Under the military bases agreement and two other subsidiary treaties signed between the Philippines and the United States, the latter was allowed to maintain 23 bases and reservations in the archipelago after independence. Some of these bases dated back to colonial times.

For instance, Clark Air Base in Pampanga province, 82 kilometers north of Manila, was Fort American Horse Cavalry; Subic Naval Base in Zambales province on the China Sea coast northwest of Manila, a Spanish naval station in the 19th century, is an old anchorage for the Asiatic Fleet; and generations of the American military had spent their leave at Camp John Hay in Baguio City, in the highlands of Northern Luzon. Other bases were set up for the Allied counteroffensive against the Japanese during World War II, while still others are navigational stations for the American air-defense network set up all over the Western Pacific during the Cold War.

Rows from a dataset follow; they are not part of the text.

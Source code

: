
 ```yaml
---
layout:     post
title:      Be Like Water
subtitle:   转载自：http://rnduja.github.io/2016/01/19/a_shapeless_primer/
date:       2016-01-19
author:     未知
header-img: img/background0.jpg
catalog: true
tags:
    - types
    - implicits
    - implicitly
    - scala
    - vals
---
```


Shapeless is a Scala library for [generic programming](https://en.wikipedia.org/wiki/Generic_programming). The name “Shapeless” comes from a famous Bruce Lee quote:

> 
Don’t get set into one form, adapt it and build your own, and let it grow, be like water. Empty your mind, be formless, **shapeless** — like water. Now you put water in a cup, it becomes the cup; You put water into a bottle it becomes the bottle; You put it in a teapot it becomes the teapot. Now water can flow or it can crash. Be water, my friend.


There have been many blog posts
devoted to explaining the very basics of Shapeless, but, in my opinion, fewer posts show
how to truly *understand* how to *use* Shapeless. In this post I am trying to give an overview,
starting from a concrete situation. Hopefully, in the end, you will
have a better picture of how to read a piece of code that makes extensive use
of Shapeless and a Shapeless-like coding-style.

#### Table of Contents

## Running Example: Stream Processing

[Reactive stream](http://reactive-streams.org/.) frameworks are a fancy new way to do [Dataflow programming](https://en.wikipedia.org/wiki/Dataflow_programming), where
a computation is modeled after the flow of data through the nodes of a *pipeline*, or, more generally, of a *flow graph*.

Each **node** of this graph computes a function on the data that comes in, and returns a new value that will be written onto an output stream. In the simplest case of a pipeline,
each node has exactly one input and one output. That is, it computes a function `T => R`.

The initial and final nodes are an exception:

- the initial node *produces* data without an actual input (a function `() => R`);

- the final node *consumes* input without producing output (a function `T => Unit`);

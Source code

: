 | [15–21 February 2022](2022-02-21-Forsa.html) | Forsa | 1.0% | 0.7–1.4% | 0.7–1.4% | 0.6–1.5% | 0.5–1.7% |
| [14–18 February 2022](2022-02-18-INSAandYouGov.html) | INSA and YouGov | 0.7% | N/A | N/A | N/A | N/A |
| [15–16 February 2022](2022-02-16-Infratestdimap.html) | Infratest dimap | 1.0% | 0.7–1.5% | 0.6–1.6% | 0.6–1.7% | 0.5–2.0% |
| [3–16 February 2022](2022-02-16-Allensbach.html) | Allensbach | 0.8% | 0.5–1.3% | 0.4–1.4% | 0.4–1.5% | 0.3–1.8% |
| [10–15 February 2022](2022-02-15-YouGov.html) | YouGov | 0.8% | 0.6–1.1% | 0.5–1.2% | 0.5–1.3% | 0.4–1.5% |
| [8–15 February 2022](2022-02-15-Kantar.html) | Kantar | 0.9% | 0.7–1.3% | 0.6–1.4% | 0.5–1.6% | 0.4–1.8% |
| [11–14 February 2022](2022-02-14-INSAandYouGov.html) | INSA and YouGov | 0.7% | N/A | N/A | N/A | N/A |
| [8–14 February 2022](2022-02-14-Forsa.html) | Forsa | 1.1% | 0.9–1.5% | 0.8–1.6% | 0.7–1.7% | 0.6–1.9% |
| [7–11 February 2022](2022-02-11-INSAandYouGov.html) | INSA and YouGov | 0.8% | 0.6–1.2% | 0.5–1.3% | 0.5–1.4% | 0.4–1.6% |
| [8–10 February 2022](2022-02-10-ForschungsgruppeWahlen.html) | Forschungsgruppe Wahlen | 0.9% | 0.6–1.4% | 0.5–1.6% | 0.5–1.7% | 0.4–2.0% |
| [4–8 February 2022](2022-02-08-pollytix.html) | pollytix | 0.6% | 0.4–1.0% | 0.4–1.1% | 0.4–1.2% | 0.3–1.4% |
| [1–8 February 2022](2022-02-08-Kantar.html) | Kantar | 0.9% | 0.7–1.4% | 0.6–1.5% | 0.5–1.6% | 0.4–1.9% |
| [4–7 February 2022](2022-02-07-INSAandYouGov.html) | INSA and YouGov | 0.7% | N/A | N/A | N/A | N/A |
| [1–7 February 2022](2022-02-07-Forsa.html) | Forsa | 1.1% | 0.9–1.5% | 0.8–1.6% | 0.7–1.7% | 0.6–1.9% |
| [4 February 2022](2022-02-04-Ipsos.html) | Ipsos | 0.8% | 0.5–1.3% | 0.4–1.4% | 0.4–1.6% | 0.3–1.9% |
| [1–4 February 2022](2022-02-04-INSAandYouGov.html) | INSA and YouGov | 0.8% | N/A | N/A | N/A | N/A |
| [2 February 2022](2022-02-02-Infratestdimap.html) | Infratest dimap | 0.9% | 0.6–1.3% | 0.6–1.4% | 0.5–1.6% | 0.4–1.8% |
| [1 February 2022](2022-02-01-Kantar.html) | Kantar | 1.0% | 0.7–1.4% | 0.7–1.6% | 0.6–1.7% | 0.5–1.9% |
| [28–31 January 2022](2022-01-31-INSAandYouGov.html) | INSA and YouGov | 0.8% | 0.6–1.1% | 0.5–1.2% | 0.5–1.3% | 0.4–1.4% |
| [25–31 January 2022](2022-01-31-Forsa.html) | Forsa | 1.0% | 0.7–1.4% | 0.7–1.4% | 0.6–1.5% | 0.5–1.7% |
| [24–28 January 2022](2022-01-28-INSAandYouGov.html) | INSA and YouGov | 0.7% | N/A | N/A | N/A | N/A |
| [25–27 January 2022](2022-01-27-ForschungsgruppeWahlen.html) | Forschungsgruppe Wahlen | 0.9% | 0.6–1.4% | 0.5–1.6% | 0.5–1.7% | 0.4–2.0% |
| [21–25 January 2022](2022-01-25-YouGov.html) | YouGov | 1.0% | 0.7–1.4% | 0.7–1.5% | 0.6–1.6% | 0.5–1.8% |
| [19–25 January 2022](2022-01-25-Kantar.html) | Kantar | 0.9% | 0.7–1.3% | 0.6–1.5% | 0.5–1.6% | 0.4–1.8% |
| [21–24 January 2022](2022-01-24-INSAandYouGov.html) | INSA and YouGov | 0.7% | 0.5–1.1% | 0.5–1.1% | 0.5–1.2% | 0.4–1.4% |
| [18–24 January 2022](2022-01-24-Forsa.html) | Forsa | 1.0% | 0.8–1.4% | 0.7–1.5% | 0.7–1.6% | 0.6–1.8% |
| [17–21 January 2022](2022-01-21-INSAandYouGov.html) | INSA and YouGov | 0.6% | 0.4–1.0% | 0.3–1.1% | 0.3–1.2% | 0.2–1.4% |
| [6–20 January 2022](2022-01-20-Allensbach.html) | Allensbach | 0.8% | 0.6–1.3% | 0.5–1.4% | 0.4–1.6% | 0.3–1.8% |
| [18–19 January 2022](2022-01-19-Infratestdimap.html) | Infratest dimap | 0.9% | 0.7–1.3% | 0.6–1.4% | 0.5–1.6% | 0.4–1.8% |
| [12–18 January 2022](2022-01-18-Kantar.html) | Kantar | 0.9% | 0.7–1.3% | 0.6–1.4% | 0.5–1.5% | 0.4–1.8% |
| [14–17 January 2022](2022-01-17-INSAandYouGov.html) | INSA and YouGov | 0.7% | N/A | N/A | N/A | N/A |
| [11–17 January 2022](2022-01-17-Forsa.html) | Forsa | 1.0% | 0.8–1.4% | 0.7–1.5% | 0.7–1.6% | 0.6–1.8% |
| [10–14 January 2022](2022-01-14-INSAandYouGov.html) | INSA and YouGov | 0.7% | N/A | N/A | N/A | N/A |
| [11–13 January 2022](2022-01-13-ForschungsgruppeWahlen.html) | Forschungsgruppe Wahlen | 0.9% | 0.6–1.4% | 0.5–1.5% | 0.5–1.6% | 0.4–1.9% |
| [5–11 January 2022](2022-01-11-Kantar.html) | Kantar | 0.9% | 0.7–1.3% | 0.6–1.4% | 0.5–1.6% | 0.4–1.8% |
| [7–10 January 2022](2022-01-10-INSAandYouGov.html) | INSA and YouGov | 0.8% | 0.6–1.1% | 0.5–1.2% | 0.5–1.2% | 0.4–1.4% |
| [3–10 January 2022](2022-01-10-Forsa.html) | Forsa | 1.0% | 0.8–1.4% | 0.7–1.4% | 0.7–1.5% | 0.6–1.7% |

The Clark Air Force base is the center of logistic and combat support for the operation of the US air forces in the Southeast Asian region. On the other hand, the Subic Naval Base has the primary mission of supporting the operating units of the 7th fleet. The base is composed of eight major commands and 40 smaller units and detachments. Clark and Subic are the largest US air and naval installations in Asia.

For the first time since the end of the Second World War, the US found itself facing a credible naval challenge in East Asia. Soviet maritime forces have access in four naval bases in Vietnam and Kampuchea. Soviet submarines, missile capable battle cruisers and light aircraft carriers have used these port facilities, and 20 Soviet naval combat and support vessels regularly use Camranh Bay. These maritime forces are supported by seven major airfields in Laos and Vietnam. Soviet aircraft make reconnaissance sweeps over the South China Sea east of Philippine airspace. At the same time, growing Soviet contacts with Kiribati, Vanuatu and Papua New Guinea—and the recent events in Fiji—all suggest that the strategic balance in the South Pacific is under considerable pressure.

To offset this soviet presence and maintain a deterrent balance in the region, the US must have access to local onshore support facilities. For that purpose, the Philippine bases have always been critical. Because the United States lost access to the facilities in the Philippines, it moved its forces to the east and north, and to Tinian, Palau and Saipan, places with some considerable distance from the critical ship passages of the South China Sea and where facilities were constructed while labor and supplies have to be imported at very high cost, compared with those already available at Subic and Clark in the Philippines.